> Directions
Your reply should consist solely of the lines from the one containing "-- Perform inference" through the end of the data, restated word for word.

____ Record set

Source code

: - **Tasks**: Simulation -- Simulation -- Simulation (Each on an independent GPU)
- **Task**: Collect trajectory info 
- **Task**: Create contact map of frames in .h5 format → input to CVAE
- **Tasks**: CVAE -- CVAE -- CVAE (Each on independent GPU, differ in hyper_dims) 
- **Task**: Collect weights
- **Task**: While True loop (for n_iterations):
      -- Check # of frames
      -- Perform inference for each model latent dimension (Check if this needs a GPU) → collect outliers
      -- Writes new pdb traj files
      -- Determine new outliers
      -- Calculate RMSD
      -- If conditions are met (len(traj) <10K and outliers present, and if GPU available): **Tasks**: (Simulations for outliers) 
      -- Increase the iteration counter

________

> Answer space
      -- Perform inference for each model latent dimension (Check if this needs a GPU) → collect outliers
      -- Writes new pdb traj files
      -- Determine new outliers
      -- Calculate RMSD
      -- If conditions are met (len(traj) <10K and outliers present, and if GPU available): **Tasks**: (Simulations for outliers) 
      -- Increase the iteration counter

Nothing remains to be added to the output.